#### [Task details]
Below are lines of records; copy exactly those from the one containing "Подробнее http" through the one containing "To do this, we", leaving the pictures behind.

#### [Data extracts]
++++

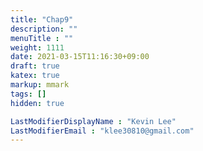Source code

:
 ```yaml
---
title: "Chap9"
description: ""
menuTitle : ""
weight: 1111
date: 2021-03-15T11:16:30+09:00
draft: true
katex: true
markup: mmark
tags: []
hidden: true

LastModifierDisplayName : "Kevin Lee"
LastModifierEmail : "klee30810@gmail.com"
---
```


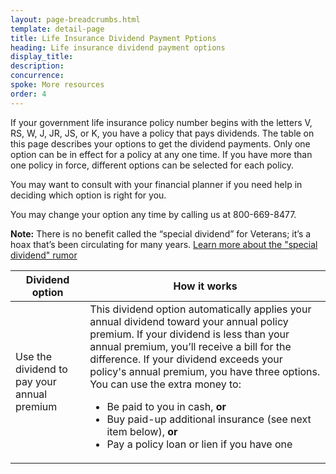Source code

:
 ```yaml
---
layout: page-breadcrumbs.html
template: detail-page
title: Life Insurance Dividend Payment Pptions
heading: Life insurance dividend payment options
display_title: 
description: 
concurrence: 
spoke: More resources
order: 4 
---
```


<div class="va-introtext">

If your government life insurance policy number begins with the letters V, RS, W, J, JR, JS, or K, you have a policy that pays dividends. The table on this page describes your options to get the dividend payments. Only one option can be in effect for a policy at any one time. If you have more than one policy in force, different options can be selected for each policy.</br>

You may want to consult with your financial planner if you need help in deciding which option is right for you. </br>

You may change your option any time by calling us at 800-669-8477. </br>

**Note:** There is no benefit called the “special dividend” for Veterans; it’s a hoax that’s been circulating for many years. [Learn more about the "special dividend" rumor](https://www.benefits.va.gov/INSURANCE/dividends_special.asp)

</div>

| Dividend option | How it works |
| --- | --- |
| Use the dividend to pay your annual premium | This dividend option automatically applies your annual dividend toward your annual policy premium. If your dividend is less than your annual premium, you’ll receive a bill for the difference. If your dividend exceeds your policy's annual premium, you have three options. You can use the extra money to: <br><ul><li>Be paid to you in cash, **or**</li><li>Buy paid-up additional insurance (see next item below), **or**</li><li>Pay a policy loan or lien if you have one</li></ul> |
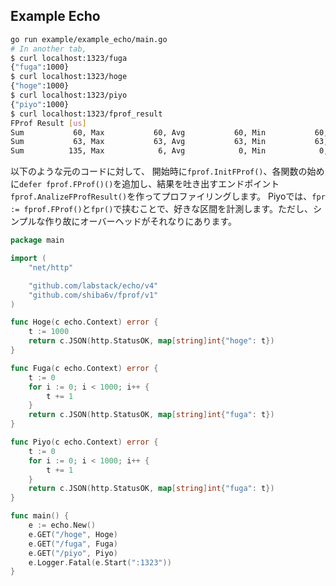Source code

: ## Example Echo

```bash
go run example/example_echo/main.go
# In another tab,
$ curl localhost:1323/fuga
{"fuga":1000}
$ curl localhost:1323/hoge
{"hoge":1000}
$ curl localhost:1323/piyo
{"piyo":1000}
$ curl localhost:1323/fprof_result
FProf Result [us]
Sum           60, Max           60, Avg           60, Min           60, Count            1, L11 main.Hoge
Sum           63, Max           63, Avg           63, Min           63, Count            1, L17 main.Fuga
Sum          135, Max            6, Avg            0, Min            0, Count         1000, L28 main.Piyo
```

以下のような元のコードに対して、
開始時に`fprof.InitFProf()`、各関数の始めに`defer fprof.FProf()()`を追加し、結果を吐き出すエンドポイント`fprof.AnalizeFProfResult()`を作ってプロファイリングします。
Piyoでは、`fpr := fprof.FProf()`と`fpr()`で挟むことで、好きな区間を計測します。ただし、シンプルな作り故にオーバーヘッドがそれなりにあります。

```go
package main

import (
	"net/http"

	"github.com/labstack/echo/v4"
	"github.com/shiba6v/fprof/v1"
)

func Hoge(c echo.Context) error {
	t := 1000
	return c.JSON(http.StatusOK, map[string]int{"hoge": t})
}

func Fuga(c echo.Context) error {
	t := 0
	for i := 0; i < 1000; i++ {
		t += 1
	}
	return c.JSON(http.StatusOK, map[string]int{"fuga": t})
}

func Piyo(c echo.Context) error {
	t := 0
	for i := 0; i < 1000; i++ {
		t += 1
	}
	return c.JSON(http.StatusOK, map[string]int{"fuga": t})
}

func main() {
	e := echo.New()
	e.GET("/hoge", Hoge)
	e.GET("/fuga", Fuga)
	e.GET("/piyo", Piyo)
	e.Logger.Fatal(e.Start(":1323"))
}
```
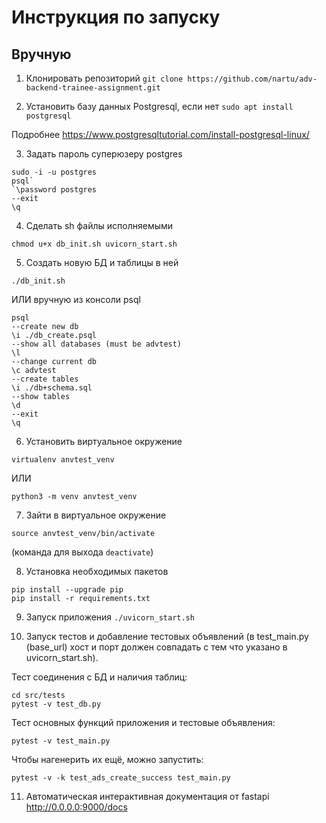 # Инструкция по запуску

## Вручную

1. Клонировать репозиторий `git clone https://github.com/nartu/adv-backend-trainee-assignment.git`

2. Установить базу данных Postgresql, если нет
`sudo apt install postgresql`

Подробнее https://www.postgresqltutorial.com/install-postgresql-linux/

3. Задать пароль суперюзеру postgres
```
sudo -i -u postgres
psql`
`\password postgres
--exit
\q
```

4. Сделать sh файлы исполняемыми

`chmod u+x db_init.sh uvicorn_start.sh`

5. Создать новую БД и таблицы в ней

`./db_init.sh`

ИЛИ вручную из консоли psql
```
psql
--create new db
\i ./db_create.psql
--show all databases (must be advtest)
\l
--change current db
\c advtest
--create tables
\i ./db+schema.sql
--show tables
\d
--exit
\q
```

6. Установить виртуальное окружение

`virtualenv anvtest_venv`

ИЛИ

`python3 -m venv anvtest_venv`

7. Зайти в виртуальное окружение

`source anvtest_venv/bin/activate`

(команда для выхода `deactivate`)

8. Установка необходимых пакетов
```
pip install --upgrade pip
pip install -r requirements.txt
```

9. Запуск приложения
`./uvicorn_start.sh`

10. Запуск тестов и добавление тестовых объявлений (в test_main.py (base_url) хост и порт должен совпадать с тем что указано в uvicorn_start.sh).

Тест соединения с БД и наличия таблиц:
```
cd src/tests
pytest -v test_db.py
```
Тест основных функций приложения и тестовые объявления:

`pytest -v test_main.py`

Чтобы нагенерить их ещё, можно запустить:

`pytest -v -k test_ads_create_success test_main.py`

11. Автоматическая интерактивная документация от fastapi http://0.0.0.0:9000/docs
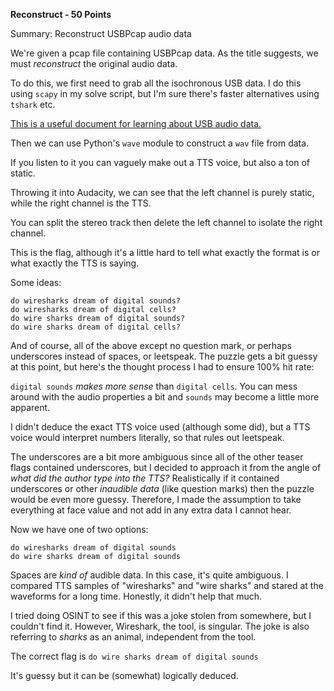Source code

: **Reconstruct - 50 Points**

Summary: Reconstruct USBPcap audio data

We're given a pcap file containing USBPcap data. As the title suggests, we must *reconstruct* the original audio data.

To do this, we first need to grab all the isochronous USB data. I do this using `scapy` in my solve script, but I'm sure there's faster alternatives using `tshark` etc.

[This is a useful document for learning about USB audio data.](https://www.silabs.com/documents/public/application-notes/AN295.pdf)

Then we can use Python's `wave` module to construct a `wav` file from data.

If you listen to it you can vaguely make out a TTS voice, but also a ton of static.

Throwing it into Audacity, we can see that the left channel is purely static, while the right channel is the TTS.

You can split the stereo track then delete the left channel to isolate the right channel.

This is the flag, although it's a little hard to tell what exactly the format is or what exactly the TTS is saying.

Some ideas:
```
do wiresharks dream of digital sounds?
do wiresharks dream of digital cells?
do wire sharks dream of digital sounds?
do wire sharks dream of digital cells?
```

And of course, all of the above except no question mark, or perhaps underscores instead of spaces, or leetspeak. The puzzle gets a bit guessy at this point, but here's the thought process I had to ensure 100% hit rate:

`digital sounds` *makes more sense* than `digital cells`. You can mess around with the audio properties a bit and `sounds` may become a little more apparent.

I didn't deduce the exact TTS voice used (although some did), but a TTS voice would interpret numbers literally, so that rules out leetspeak.

The underscores are a bit more ambiguous since all of the other teaser flags contained underscores, but I decided to approach it from the angle of *what did the author type into the TTS?* Realistically if it contained underscores or other *inaudible data* (like question marks) then the puzzle would be even more guessy. Therefore, I made the assumption to take everything at face value and not add in any extra data I cannot hear.

Now we have one of two options:
```
do wiresharks dream of digital sounds
do wire sharks dream of digital sounds
```

Spaces are *kind of* audible data. In this case, it's quite ambiguous. I compared TTS samples of "wiresharks" and "wire sharks" and stared at the waveforms for a long time. Honestly, it didn't help that much.

I tried doing OSINT to see if this was a joke stolen from somewhere, but I couldn't find it. However, Wireshark, the tool, is singular. The joke is also referring to *sharks* as an animal, independent from the tool.

The correct flag is `do wire sharks dream of digital sounds`

It's guessy but it can be (somewhat) logically deduced.
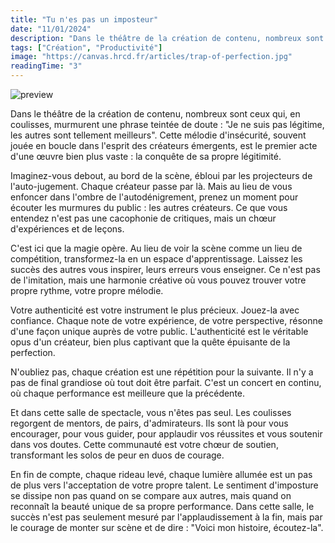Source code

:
 ```yaml
---
title: "Tu n'es pas un imposteur"
date: "11/01/2024"
description: "Dans le théâtre de la création de contenu, nombreux sont ceux qui, en coulisses, murmurent une phrase teintée de doute : 'Je ne suis pas légitime, les autres sont tellement meilleurs'. Cette mélodie d'insécurité, souvent jouée en boucle dans l'esprit des créateurs émergents, est le premier acte d'une œuvre bien plus vaste : la conquête de sa propre légitimité."
tags: ["Création", "Productivité"]
image: "https://canvas.hrcd.fr/articles/trap-of-perfection.jpg"
readingTime: "3"
---
```


![preview](/articles/trap-of-perfection.jpg)

Dans le théâtre de la création de contenu, nombreux sont ceux qui, en coulisses, murmurent une phrase teintée de doute : "Je ne suis pas légitime, les autres sont tellement meilleurs". Cette mélodie d'insécurité, souvent jouée en boucle dans l'esprit des créateurs émergents, est le premier acte d'une œuvre bien plus vaste : la conquête de sa propre légitimité.

Imaginez-vous debout, au bord de la scène, ébloui par les projecteurs de l'auto-jugement. Chaque créateur passe par là. Mais au lieu de vous enfoncer dans l'ombre de l'autodénigrement, prenez un moment pour écouter les murmures du public : les autres créateurs. Ce que vous entendez n'est pas une cacophonie de critiques, mais un chœur d'expériences et de leçons.

C'est ici que la magie opère. Au lieu de voir la scène comme un lieu de compétition, transformez-la en un espace d'apprentissage. Laissez les succès des autres vous inspirer, leurs erreurs vous enseigner. Ce n'est pas de l'imitation, mais une harmonie créative où vous pouvez trouver votre propre rythme, votre propre mélodie.

Votre authenticité est votre instrument le plus précieux. Jouez-la avec confiance. Chaque note de votre expérience, de votre perspective, résonne d'une façon unique auprès de votre public. L'authenticité est le véritable opus d'un créateur, bien plus captivant que la quête épuisante de la perfection.

N'oubliez pas, chaque création est une répétition pour la suivante. Il n'y a pas de final grandiose où tout doit être parfait. C'est un concert en continu, où chaque performance est meilleure que la précédente.

Et dans cette salle de spectacle, vous n'êtes pas seul. Les coulisses regorgent de mentors, de pairs, d'admirateurs. Ils sont là pour vous encourager, pour vous guider, pour applaudir vos réussites et vous soutenir dans vos doutes. Cette communauté est votre chœur de soutien, transformant les solos de peur en duos de courage.

En fin de compte, chaque rideau levé, chaque lumière allumée est un pas de plus vers l'acceptation de votre propre talent. Le sentiment d'imposture se dissipe non pas quand on se compare aux autres, mais quand on reconnaît la beauté unique de sa propre performance. Dans cette salle, le succès n'est pas seulement mesuré par l'applaudissement à la fin, mais par le courage de monter sur scène et de dire : "Voici mon histoire, écoutez-la".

++++

#### [Your solution]
Подробнее https://www.postgresqltutorial.com/install-postgresql-linux/

3. Задать пароль суперюзеру postgres
```
sudo -i -u postgres
psql`
`\password postgres
--exit
\q
```

4. Сделать sh файлы исполняемыми

`chmod u+x db_init.sh uvicorn_start.sh`

5. Создать новую БД и таблицы в ней

`./db_init.sh`

ИЛИ вручную из консоли psql
```
psql
--create new db
\i ./db_create.psql
--show all databases (must be advtest)
\l
--change current db
\c advtest
--create tables
\i ./db+schema.sql
--show tables
\d
--exit
\q
```

6. Установить виртуальное окружение

`virtualenv anvtest_venv`

ИЛИ

`python3 -m venv anvtest_venv`

7. Зайти в виртуальное окружение

`source anvtest_venv/bin/activate`

(команда для выхода `deactivate`)

8. Установка необходимых пакетов
```
pip install --upgrade pip
pip install -r requirements.txt
```

9. Запуск приложения
`./uvicorn_start.sh`

10. Запуск тестов и добавление тестовых объявлений (в test_main.py (base_url) хост и порт должен совпадать с тем что указано в uvicorn_start.sh).

Тест соединения с БД и наличия таблиц:
```
cd src/tests
pytest -v test_db.py
```
Тест основных функций приложения и тестовые объявления:

`pytest -v test_main.py`

Чтобы нагенерить их ещё, можно запустить:

`pytest -v -k test_ads_create_success test_main.py`

11. Автоматическая интерактивная документация от fastapi http://0.0.0.0:9000/docs
Source code

: **Reconstruct - 50 Points**

Summary: Reconstruct USBPcap audio data

We're given a pcap file containing USBPcap data. As the title suggests, we must *reconstruct* the original audio data.

To do this, we first need to grab all the isochronous USB data. I do this using `scapy` in my solve script, but I'm sure there's faster alternatives using `tshark` etc.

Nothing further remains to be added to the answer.